Profilaggrin is sequestered in cytoplasmic nonmembrane-bound insoluble keratohyalin filaggrin granules (F-granules) in the granular layer, is proteolytically processed and released from F-granules during terminal differentiation, and is incorporated into the CEs of corneocytes (Steinert and Marekov, 1995; Simon et al., 1996). Immuno-EM of Matriptase/MT-SP1^−/− epidermis was used to determine the ultrastructural location and fate of profilaggrin in the absence of normal processing. Examination of the F-granules in the granular layer did not reveal significant changes in the staining intensity between Matriptase/MT-SP1–deficient and –sufficient epidermis (Fig. 4, B and C), compatible with the normal microscopic and ultrastructural appearance of F-granules (List et al., 2002). In terminally differentiated corneocytes, filaggrin-immunoreactive material was profuse in the central and peripheral keratin aggregates in both Matriptase/MT-SP1^−/− and control epidermis (Fig. 4, D and E). In conclusion, the data suggest that unprocessed or aberrantly processed profilaggrin is released from F-granules and incorporates into terminally differentiated corneocytes.
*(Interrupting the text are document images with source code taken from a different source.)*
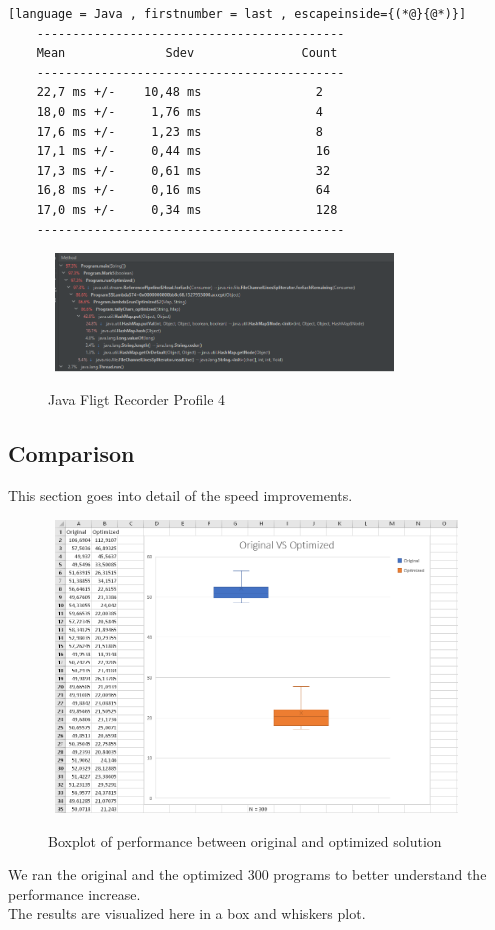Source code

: \begin{lstlisting}[language = Java , firstnumber = last , escapeinside={(*@}{@*)}]
    -------------------------------------------
    Mean              Sdev               Count
    -------------------------------------------
    22,7 ms +/-    10,48 ms                2
    18,0 ms +/-     1,76 ms                4
    17,6 ms +/-     1,23 ms                8
    17,1 ms +/-     0,44 ms                16
    17,3 ms +/-     0,61 ms                32
    16,8 ms +/-     0,16 ms                64
    17,0 ms +/-     0,34 ms                128
    -------------------------------------------
\end{lstlisting}

\begin{figure}[H]
    \centering\
    \includegraphics[width = 0.8\textwidth ]{figures/profile4.PNG}
    \caption{Java Fligt Recorder Profile 4}
    \label{fig:p4}
\end{figure}

\subsection{Comparison}
This section goes into detail of the speed improvements.

\begin{figure}[H]
    \centering\
    \includegraphics[width = 0.95\textwidth ]{figures/boxplots.png}
    \caption{Boxplot of performance between original and optimized solution}
    \label{fig:boxplots}
\end{figure}

We ran the original and the optimized 300 programs to better understand the performance increase.\\
The results are visualized here in a box and whiskers plot.

\newpage
\vspace{0.5cm}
The sequential proteolytic liberation of the NH₂-terminal filaggrin S-100 protein is required for its nuclear translocation during terminal epidermal differentiation (Pearton et al., 2002). Western blot analysis of epidermal extracts from control mice using a peptide antibody directed against the NH₂-terminal A domain of the profilaggrin S-100 protein revealed the mature S-100 protein as well as several processing intermediates that have been characterized previously (Fig. 5, lane 1). These included doublet proteins of 28–30 kD, corresponding to the intact, proteolytically liberated S-100 protein, and a 16-kD protein, corresponding to the isolated A domain (Presland et al., 1997; Pearton et al., 2002). Interestingly, parallel analysis of epidermis from Matriptase/MT-SP1^−/− littermates demonstrated the absence of both the proteolytically liberated S-100 protein and the isolated A domain. This was associated with the dramatic accumulation of a 50-kD protein previously identified as the intact S-100 protein linked to the first truncated filaggrin repeat (Fig. 5, lane 2; Pearton et al., 2002). This protein product was previously identified as a proteolytic processing intermediate that is rapidly converted into the mature S-100 protein in the normal epidermis, indicating that Matriptase/MT-SP1 is required for this specific processing step. An immunoreactive 10-kD protein was also uniquely present in Matriptase/MT-SP1^−/− epidermis, possibly representing the isolated EF hands of the A domain, formed as a consequence of impaired proteolytic liberation of the S-100 domain (Fig. 5, lane 2). The data show that loss of epidermal Matriptase/MT-SP1 impairs the proteolytic liberation of the NH₂-terminal filaggrin S-100 protein.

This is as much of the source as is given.